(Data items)
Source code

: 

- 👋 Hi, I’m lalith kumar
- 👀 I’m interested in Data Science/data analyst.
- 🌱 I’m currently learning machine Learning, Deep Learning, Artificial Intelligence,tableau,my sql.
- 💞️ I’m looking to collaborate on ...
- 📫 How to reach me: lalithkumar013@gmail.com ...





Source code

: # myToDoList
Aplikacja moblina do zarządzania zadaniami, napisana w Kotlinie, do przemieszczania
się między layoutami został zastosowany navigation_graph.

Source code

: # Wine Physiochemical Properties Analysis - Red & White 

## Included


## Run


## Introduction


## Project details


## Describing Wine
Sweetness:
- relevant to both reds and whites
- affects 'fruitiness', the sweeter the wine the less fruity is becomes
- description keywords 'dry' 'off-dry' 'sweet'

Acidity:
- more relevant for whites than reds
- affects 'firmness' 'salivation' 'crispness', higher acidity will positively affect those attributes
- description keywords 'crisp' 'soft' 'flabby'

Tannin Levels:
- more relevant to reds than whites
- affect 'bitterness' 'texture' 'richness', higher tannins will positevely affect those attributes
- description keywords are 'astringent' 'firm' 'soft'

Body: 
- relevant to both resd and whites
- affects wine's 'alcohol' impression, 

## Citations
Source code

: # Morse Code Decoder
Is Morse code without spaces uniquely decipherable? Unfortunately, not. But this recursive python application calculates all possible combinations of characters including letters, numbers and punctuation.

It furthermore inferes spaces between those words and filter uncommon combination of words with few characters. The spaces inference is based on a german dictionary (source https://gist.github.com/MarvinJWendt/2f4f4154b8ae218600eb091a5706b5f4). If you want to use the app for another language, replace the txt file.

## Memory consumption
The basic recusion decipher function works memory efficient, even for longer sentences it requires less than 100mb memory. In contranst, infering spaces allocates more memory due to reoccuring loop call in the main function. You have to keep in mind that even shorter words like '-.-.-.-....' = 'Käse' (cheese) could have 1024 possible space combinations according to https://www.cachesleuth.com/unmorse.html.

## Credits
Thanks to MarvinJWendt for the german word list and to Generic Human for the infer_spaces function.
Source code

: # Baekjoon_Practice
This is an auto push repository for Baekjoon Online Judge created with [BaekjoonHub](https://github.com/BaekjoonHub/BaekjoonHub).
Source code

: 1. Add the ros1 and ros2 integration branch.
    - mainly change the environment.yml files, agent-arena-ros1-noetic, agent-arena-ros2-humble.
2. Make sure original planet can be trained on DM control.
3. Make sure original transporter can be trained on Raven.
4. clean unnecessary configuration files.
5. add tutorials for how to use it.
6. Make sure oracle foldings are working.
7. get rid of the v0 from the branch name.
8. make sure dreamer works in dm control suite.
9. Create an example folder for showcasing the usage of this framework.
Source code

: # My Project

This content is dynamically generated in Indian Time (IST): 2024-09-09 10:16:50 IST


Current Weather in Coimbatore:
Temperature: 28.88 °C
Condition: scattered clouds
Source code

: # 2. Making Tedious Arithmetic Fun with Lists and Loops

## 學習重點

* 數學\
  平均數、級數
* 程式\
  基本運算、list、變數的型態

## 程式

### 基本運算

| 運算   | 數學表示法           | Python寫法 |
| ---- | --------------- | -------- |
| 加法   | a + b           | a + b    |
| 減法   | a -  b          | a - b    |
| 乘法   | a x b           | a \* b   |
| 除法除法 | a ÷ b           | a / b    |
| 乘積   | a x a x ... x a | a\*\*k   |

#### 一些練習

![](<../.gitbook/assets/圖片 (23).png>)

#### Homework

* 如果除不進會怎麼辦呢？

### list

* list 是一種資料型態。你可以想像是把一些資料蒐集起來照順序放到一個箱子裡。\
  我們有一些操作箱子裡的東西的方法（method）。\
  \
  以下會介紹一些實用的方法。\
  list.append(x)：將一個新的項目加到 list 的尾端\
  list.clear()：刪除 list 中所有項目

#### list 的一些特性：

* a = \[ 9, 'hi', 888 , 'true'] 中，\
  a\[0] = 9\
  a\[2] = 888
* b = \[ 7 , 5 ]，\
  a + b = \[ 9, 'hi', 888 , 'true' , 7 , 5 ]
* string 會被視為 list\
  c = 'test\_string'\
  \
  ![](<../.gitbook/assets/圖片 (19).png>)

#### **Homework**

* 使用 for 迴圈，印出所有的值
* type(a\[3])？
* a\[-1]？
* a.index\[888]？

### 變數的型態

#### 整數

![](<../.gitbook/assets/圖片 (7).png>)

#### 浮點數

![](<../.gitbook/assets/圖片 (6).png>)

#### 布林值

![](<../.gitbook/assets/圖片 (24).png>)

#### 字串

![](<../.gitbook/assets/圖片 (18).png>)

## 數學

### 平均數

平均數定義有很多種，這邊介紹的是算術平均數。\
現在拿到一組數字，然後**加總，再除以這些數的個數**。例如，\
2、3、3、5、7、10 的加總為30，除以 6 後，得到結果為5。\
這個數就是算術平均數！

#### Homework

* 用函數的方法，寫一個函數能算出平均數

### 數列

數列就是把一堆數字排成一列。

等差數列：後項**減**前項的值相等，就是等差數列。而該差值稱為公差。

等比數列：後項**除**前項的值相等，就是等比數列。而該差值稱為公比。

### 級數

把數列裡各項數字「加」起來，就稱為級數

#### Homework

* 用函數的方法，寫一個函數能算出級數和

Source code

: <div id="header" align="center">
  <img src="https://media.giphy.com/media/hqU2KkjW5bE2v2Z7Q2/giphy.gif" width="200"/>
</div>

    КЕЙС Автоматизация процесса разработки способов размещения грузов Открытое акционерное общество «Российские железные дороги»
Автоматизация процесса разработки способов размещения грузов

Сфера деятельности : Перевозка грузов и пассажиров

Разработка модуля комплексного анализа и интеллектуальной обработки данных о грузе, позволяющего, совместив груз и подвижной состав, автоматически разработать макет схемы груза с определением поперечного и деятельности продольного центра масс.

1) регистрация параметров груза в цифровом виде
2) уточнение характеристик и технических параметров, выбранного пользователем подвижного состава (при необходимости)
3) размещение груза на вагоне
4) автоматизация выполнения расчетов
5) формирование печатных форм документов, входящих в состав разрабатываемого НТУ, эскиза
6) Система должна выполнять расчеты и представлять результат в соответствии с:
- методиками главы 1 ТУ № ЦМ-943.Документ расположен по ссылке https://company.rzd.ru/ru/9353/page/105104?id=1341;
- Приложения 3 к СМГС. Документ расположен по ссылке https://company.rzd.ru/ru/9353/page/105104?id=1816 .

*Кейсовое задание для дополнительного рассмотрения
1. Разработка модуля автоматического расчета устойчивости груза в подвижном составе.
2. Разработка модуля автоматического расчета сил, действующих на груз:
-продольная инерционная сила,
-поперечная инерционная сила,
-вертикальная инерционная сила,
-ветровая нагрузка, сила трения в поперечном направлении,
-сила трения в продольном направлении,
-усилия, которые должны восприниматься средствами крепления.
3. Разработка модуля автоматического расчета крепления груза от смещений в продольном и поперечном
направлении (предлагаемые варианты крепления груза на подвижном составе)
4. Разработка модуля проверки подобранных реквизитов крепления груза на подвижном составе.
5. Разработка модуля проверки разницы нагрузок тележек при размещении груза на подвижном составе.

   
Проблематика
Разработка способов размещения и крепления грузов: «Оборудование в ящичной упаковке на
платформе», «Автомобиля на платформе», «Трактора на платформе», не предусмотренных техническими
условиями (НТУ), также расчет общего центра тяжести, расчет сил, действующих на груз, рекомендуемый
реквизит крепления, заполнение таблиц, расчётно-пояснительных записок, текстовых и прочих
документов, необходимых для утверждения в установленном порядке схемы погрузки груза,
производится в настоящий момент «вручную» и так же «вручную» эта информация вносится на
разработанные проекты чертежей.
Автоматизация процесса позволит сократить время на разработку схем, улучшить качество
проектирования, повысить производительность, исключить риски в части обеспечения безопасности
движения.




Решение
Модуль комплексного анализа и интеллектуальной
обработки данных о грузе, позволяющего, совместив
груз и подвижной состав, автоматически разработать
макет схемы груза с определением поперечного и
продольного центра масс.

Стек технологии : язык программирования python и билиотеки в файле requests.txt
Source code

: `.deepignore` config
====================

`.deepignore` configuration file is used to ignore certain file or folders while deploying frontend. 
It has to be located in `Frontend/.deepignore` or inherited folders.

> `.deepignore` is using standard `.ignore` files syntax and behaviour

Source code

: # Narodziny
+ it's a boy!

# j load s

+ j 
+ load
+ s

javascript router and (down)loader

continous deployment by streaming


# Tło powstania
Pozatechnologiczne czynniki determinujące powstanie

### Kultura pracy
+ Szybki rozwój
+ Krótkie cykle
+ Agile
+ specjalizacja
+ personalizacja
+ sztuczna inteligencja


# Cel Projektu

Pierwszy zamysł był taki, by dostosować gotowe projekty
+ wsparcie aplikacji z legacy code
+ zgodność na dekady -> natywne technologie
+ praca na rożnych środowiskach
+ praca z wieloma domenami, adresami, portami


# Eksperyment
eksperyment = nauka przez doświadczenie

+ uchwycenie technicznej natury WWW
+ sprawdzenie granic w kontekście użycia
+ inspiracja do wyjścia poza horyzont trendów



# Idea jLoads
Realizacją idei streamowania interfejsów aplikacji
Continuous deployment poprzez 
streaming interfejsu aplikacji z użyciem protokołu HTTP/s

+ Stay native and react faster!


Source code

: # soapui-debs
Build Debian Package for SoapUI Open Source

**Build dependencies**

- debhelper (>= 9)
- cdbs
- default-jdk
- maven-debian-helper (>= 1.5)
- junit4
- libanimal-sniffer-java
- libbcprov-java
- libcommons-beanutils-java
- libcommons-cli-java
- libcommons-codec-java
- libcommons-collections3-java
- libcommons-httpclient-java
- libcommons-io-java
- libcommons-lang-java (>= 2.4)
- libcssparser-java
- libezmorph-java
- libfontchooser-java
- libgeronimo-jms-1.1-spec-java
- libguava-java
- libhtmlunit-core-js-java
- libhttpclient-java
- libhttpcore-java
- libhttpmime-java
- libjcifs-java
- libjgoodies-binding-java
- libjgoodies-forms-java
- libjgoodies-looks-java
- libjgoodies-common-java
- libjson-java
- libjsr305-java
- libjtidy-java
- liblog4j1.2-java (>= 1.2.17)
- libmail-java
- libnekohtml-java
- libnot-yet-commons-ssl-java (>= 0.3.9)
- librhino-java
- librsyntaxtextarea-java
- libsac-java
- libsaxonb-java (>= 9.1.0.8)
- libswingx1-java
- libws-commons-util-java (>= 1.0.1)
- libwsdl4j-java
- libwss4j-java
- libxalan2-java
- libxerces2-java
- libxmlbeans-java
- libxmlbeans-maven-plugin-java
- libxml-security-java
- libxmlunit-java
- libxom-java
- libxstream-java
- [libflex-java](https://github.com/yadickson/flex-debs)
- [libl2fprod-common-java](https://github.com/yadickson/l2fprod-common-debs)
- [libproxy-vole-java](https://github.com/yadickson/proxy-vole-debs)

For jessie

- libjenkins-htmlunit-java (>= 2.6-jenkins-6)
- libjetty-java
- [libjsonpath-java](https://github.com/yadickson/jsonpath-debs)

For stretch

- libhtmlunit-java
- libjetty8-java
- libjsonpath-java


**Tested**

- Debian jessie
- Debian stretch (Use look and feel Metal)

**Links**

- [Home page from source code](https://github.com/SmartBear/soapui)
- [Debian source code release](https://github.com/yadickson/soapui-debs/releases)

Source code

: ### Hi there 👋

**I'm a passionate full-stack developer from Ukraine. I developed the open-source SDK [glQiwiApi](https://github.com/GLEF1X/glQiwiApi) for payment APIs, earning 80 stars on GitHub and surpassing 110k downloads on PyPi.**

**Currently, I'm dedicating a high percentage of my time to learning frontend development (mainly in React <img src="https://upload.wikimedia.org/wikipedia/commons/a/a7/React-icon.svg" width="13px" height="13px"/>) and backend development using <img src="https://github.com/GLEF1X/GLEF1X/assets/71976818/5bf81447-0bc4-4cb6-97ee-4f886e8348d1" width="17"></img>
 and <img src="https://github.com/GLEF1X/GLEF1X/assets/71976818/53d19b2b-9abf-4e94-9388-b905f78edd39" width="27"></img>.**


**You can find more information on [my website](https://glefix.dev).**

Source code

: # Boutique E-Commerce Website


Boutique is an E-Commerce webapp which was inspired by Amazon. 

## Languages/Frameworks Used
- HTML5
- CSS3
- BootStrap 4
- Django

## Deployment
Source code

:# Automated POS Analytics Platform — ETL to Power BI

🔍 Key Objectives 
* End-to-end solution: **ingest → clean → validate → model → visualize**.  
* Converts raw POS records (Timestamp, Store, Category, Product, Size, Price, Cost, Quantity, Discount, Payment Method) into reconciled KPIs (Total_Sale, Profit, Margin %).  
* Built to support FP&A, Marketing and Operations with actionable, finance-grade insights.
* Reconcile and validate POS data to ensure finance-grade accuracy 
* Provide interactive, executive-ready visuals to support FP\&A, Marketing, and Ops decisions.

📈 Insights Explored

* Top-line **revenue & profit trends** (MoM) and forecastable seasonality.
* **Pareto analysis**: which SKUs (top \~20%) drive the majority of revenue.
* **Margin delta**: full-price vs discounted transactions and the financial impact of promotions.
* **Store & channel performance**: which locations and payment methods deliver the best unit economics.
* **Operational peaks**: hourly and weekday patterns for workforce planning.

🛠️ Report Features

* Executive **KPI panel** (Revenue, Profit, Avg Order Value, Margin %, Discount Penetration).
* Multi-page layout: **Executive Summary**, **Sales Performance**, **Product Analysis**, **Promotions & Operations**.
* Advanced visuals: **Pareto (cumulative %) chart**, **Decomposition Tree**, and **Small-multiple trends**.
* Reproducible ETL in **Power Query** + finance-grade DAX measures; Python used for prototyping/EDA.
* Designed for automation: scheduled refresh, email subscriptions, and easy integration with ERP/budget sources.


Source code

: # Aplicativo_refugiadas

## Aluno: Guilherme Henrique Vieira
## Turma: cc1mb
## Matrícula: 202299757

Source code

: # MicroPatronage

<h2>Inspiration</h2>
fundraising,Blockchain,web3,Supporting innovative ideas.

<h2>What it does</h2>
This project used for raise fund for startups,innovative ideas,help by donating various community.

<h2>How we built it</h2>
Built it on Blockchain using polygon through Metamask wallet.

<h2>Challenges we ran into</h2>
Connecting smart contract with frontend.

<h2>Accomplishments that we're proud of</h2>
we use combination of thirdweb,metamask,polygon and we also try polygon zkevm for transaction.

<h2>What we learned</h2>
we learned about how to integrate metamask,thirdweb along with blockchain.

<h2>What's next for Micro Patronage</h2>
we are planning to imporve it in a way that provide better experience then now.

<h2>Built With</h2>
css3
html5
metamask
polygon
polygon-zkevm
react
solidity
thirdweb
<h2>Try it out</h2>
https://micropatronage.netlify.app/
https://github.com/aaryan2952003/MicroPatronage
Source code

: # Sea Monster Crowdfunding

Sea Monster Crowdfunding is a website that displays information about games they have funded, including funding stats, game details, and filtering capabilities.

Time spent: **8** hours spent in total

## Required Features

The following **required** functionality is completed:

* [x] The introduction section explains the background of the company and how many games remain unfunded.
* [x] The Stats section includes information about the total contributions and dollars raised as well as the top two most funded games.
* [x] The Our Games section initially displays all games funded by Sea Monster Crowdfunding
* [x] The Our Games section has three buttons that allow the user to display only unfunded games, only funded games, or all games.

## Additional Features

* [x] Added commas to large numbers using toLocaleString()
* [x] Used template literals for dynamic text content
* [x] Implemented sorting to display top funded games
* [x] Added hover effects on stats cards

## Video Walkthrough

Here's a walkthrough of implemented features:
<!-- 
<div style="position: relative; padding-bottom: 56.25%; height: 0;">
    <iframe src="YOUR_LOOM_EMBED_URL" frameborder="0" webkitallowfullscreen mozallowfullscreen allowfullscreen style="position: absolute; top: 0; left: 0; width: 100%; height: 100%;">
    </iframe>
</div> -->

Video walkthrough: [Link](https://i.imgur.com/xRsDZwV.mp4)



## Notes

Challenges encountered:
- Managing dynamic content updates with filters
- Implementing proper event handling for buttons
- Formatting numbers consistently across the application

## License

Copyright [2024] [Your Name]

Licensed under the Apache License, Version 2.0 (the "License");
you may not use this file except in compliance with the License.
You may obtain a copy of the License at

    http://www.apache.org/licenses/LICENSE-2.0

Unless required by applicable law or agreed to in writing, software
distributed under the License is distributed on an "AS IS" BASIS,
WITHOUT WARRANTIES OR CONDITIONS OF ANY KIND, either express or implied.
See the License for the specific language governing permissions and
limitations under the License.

Exercise prompt: Print the records verbatim, stopping after the "- 💞️ I’m looking to collaborate on ..." line.

Problem solution:
Source code

: 

- 👋 Hi, I’m lalith kumar
- 👀 I’m interested in Data Science/data analyst.
- 🌱 I’m currently learning machine Learning, Deep Learning, Artificial Intelligence,tableau,my sql.
- 💞️ I’m looking to collaborate on ...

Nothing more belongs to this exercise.